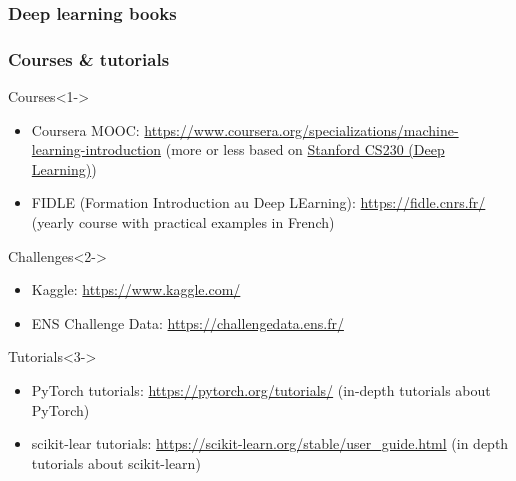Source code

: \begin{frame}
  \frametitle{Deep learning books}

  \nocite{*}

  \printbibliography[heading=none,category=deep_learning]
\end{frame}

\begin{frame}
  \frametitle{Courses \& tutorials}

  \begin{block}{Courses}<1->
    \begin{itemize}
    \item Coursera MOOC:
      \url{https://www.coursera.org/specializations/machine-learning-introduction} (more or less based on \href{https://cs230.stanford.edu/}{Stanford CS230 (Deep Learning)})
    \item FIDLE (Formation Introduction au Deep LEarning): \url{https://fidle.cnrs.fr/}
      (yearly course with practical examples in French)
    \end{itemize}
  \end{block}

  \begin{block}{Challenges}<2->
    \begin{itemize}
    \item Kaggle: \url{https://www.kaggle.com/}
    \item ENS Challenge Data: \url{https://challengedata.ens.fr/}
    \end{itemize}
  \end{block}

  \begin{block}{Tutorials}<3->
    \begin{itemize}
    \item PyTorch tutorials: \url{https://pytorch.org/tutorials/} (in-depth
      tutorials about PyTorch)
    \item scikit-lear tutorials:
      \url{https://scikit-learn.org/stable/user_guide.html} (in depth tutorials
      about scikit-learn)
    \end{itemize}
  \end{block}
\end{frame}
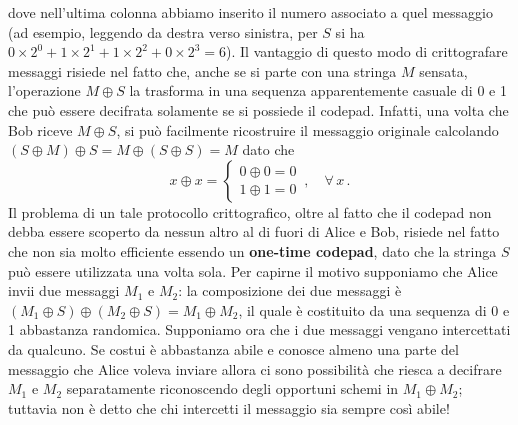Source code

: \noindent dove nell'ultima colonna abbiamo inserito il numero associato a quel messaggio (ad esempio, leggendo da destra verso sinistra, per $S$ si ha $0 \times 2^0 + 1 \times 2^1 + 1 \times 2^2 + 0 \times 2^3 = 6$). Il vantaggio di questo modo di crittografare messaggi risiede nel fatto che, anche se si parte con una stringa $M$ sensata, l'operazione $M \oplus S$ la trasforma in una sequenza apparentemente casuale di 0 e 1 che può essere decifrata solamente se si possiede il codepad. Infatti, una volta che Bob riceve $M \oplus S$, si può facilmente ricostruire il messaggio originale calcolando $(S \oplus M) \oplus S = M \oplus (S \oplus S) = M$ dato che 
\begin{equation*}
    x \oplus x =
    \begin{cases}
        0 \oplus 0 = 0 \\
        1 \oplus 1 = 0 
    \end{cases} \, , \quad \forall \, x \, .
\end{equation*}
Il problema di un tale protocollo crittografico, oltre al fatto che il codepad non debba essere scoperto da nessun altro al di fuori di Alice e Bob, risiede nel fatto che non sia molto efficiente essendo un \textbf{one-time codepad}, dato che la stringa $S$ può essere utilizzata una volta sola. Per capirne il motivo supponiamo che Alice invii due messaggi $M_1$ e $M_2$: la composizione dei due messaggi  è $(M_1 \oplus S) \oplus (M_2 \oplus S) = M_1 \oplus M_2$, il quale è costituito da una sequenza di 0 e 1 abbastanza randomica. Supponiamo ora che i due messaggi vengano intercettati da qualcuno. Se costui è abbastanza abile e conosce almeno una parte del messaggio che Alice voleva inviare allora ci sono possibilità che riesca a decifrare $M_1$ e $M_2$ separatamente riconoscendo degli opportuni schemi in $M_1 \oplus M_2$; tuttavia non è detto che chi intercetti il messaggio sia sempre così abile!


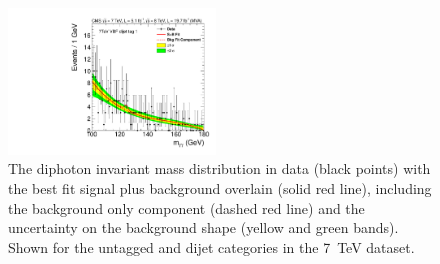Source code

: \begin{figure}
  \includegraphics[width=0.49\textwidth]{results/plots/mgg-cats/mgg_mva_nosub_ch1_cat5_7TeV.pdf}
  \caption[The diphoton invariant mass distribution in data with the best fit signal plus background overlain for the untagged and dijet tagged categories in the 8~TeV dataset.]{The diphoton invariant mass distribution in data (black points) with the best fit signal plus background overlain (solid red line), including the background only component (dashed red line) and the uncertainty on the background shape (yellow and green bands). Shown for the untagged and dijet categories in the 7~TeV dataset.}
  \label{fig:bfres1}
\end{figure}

> [Task to carry out] Each entry above should be copied word for word, with the images omitted.

> [Output for this exercise]
Source code

: \begin{frame}
  \frametitle{Deep learning books}

  \nocite{*}

  \printbibliography[heading=none,category=deep_learning]
\end{frame}

\begin{frame}
  \frametitle{Courses \& tutorials}

  \begin{block}{Courses}<1->
    \begin{itemize}
    \item Coursera MOOC:
      \url{https://www.coursera.org/specializations/machine-learning-introduction} (more or less based on \href{https://cs230.stanford.edu/}{Stanford CS230 (Deep Learning)})
    \item FIDLE (Formation Introduction au Deep LEarning): \url{https://fidle.cnrs.fr/}
      (yearly course with practical examples in French)
    \end{itemize}
  \end{block}

  \begin{block}{Challenges}<2->
    \begin{itemize}
    \item Kaggle: \url{https://www.kaggle.com/}
    \item ENS Challenge Data: \url{https://challengedata.ens.fr/}
    \end{itemize}
  \end{block}

  \begin{block}{Tutorials}<3->
    \begin{itemize}
    \item PyTorch tutorials: \url{https://pytorch.org/tutorials/} (in-depth
      tutorials about PyTorch)
    \item scikit-lear tutorials:
      \url{https://scikit-learn.org/stable/user_guide.html} (in depth tutorials
      about scikit-learn)
    \end{itemize}
  \end{block}
\end{frame}
Source code

: \noindent dove nell'ultima colonna abbiamo inserito il numero associato a quel messaggio (ad esempio, leggendo da destra verso sinistra, per $S$ si ha $0 \times 2^0 + 1 \times 2^1 + 1 \times 2^2 + 0 \times 2^3 = 6$). Il vantaggio di questo modo di crittografare messaggi risiede nel fatto che, anche se si parte con una stringa $M$ sensata, l'operazione $M \oplus S$ la trasforma in una sequenza apparentemente casuale di 0 e 1 che può essere decifrata solamente se si possiede il codepad. Infatti, una volta che Bob riceve $M \oplus S$, si può facilmente ricostruire il messaggio originale calcolando $(S \oplus M) \oplus S = M \oplus (S \oplus S) = M$ dato che 
\begin{equation*}
    x \oplus x =
    \begin{cases}
        0 \oplus 0 = 0 \\
        1 \oplus 1 = 0 
    \end{cases} \, , \quad \forall \, x \, .
\end{equation*}
Il problema di un tale protocollo crittografico, oltre al fatto che il codepad non debba essere scoperto da nessun altro al di fuori di Alice e Bob, risiede nel fatto che non sia molto efficiente essendo un \textbf{one-time codepad}, dato che la stringa $S$ può essere utilizzata una volta sola. Per capirne il motivo supponiamo che Alice invii due messaggi $M_1$ e $M_2$: la composizione dei due messaggi  è $(M_1 \oplus S) \oplus (M_2 \oplus S) = M_1 \oplus M_2$, il quale è costituito da una sequenza di 0 e 1 abbastanza randomica. Supponiamo ora che i due messaggi vengano intercettati da qualcuno. Se costui è abbastanza abile e conosce almeno una parte del messaggio che Alice voleva inviare allora ci sono possibilità che riesca a decifrare $M_1$ e $M_2$ separatamente riconoscendo degli opportuni schemi in $M_1 \oplus M_2$; tuttavia non è detto che chi intercetti il messaggio sia sempre così abile!


Source code

: \begin{figure}
  \includegraphics[width=0.49\textwidth]{results/plots/mgg-cats/mgg_mva_nosub_ch1_cat5_7TeV.pdf}
  \caption[The diphoton invariant mass distribution in data with the best fit signal plus background overlain for the untagged and dijet tagged categories in the 8~TeV dataset.]{The diphoton invariant mass distribution in data (black points) with the best fit signal plus background overlain (solid red line), including the background only component (dashed red line) and the uncertainty on the background shape (yellow and green bands). Shown for the untagged and dijet categories in the 7~TeV dataset.}
  \label{fig:bfres1}
\end{figure}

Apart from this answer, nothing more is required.